But here's another interesting article about him, with additional details of what people did for entertainment before there was TV:
By the age of ten, Black was getting commissions to catch rats for cash, but his real money came from selling rats for gaming. Rat-baiting was a popular London tavern pastime in which dog owners would set their dogs in a pit and bet on their dog’s ability to catch a set number of rats, sometimes by the dozen, in a matter of minutes. Enthusiasts bet on the speed of a dog’s rat-killing abilities (one famous contender, Billy, tore apart a couple dozen rats in a minute and a half). The “sport” was so popular that the government wanted a cut, and put a tax on rat-killing dogs.

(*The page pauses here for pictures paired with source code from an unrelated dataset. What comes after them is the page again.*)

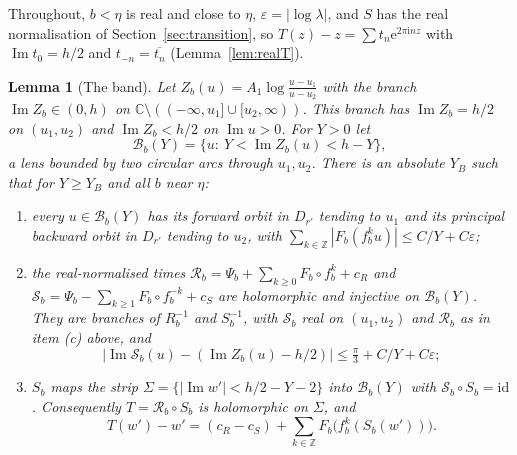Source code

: \documentclass[11pt]{amsart}
\newtheorem{lemma}[theorem]{Lemma}
\theoremstyle{definition}
\newcommand{\Rr}{R}
\newcommand{\eee}{\mathrm{e}}
\newcommand{\ii}{\mathrm{i}}
\begin{document}
Throughout, $b<\eta$ is real and close to $\eta$, $\varepsilon=|\log\lambda|$,
and $S$ has the real normalisation of Section~\ref{sec:transition}, so
$T(z)-z=\sum t_n\eee^{2\pi\ii nz}$ with $\operatorname{Im}t_0=h/2$ and
$t_{-n}=\overline{t_n}$ (Lemma~\ref{lem:realT}).

\begin{lemma}[The band]\label{lem:band}
Let $Z_b(u)=A_1\log\frac{u-u_1}{u-u_2}$ with the branch
$\operatorname{Im}Z_b\in(0,h)$ on $\mathbb C\setminus((-\infty,u_1]\cup[u_2,\infty))$.
This branch has $\operatorname{Im}Z_b=h/2$ on $(u_1,u_2)$ and
$\operatorname{Im}Z_b<h/2$ on $\operatorname{Im}u>0$.  For $Y>0$ let
\[
 \mathcal B_b(Y)=\{u:\ Y<\operatorname{Im}Z_b(u)<h-Y\},
\]
a lens bounded by two circular arcs through $u_1,u_2$.  There is an absolute
$Y_B$ such that for $Y\ge Y_B$ and all $b$ near $\eta$:
\begin{enumerate}
\item[(i)] every $u\in\mathcal B_b(Y)$ has its forward orbit in $D_{r'}$ tending
  to $u_1$ and its principal backward orbit in $D_{r'}$ tending to $u_2$, with
  $\sum_{k\in\mathbb Z}|F_b(f_b^ku)|\le C/Y+C\varepsilon$;
\item[(ii)] the real-normalised times $\mathcal R_b=\Psi_b+\sum_{k\ge0}F_b\circ f_b^k+c_R$
  and $\mathcal S_b=\Psi_b-\sum_{k\ge1}F_b\circ f_b^{-k}+c_S$ are holomorphic and
  injective on $\mathcal B_b(Y)$.  They are branches of $\Rr_b^{-1}$ and
  $S_b^{-1}$, with $\mathcal S_b$ real on $(u_1,u_2)$ and $\mathcal R_b$ as in
  item (c) above, and
  \[
   \bigl|\operatorname{Im}\mathcal S_b(u)-(\operatorname{Im}Z_b(u)-h/2)\bigr|
   \le\tfrac\pi3+C/Y+C\varepsilon ;
  \]
\item[(iii)] $S_b$ maps the strip $\Sigma=\{|\operatorname{Im}w'|<h/2-Y-2\}$
  into $\mathcal B_b(Y)$ with $\mathcal S_b\circ S_b=\mathrm{id}$.  Consequently
  $T=\mathcal R_b\circ S_b$ is holomorphic on $\Sigma$, and
  \[
   T(w')-w'=(c_R-c_S)+\sum_{k\in\mathbb Z}F_b\bigl(f_b^k(S_b(w'))\bigr).
  \]
\end{enumerate}
\end{lemma}
\end{document}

Jimmy Shaw, the proprietor of a pub that held one of the most popular rat-matches in town, had hundreds of caged rats at the ready culled from suppliers across the country, including Jack Black.As for the reputation for rats generally, it was all bad:
The rat’s reputation for having an insatiable sexual appetite, coupled with their supposed predilection for cannibalism, made them the perfect Victorian enemy of lawlessness and sexual deviance. James Rodwell wrote in 1850: “[Rats] have no laws, either civil or religious, to govern them, so to call them Socialists, Communists, or Rats, to me ‘tis equal; for, in my mind, Communism, Socialism, and Ratism are terms synonymous.” Rodwell’s passion for exposing rats as an apocalyptic force while obsessively chronicling their behavior puts him somewhere between early anthropologist and crank. Chapter headings of his second book “The rat: its history and destructive character”, include Thievish Propensity of Rats, How the Rats of Scotland Can Carry Eggs, Rats Standing on Their Heads, Three Cannibal Rats Swallowing Nine Others, The Unreasonable Fear of Rats, and A Rat and a Ferret Snuggling Together in the Author's Bosom.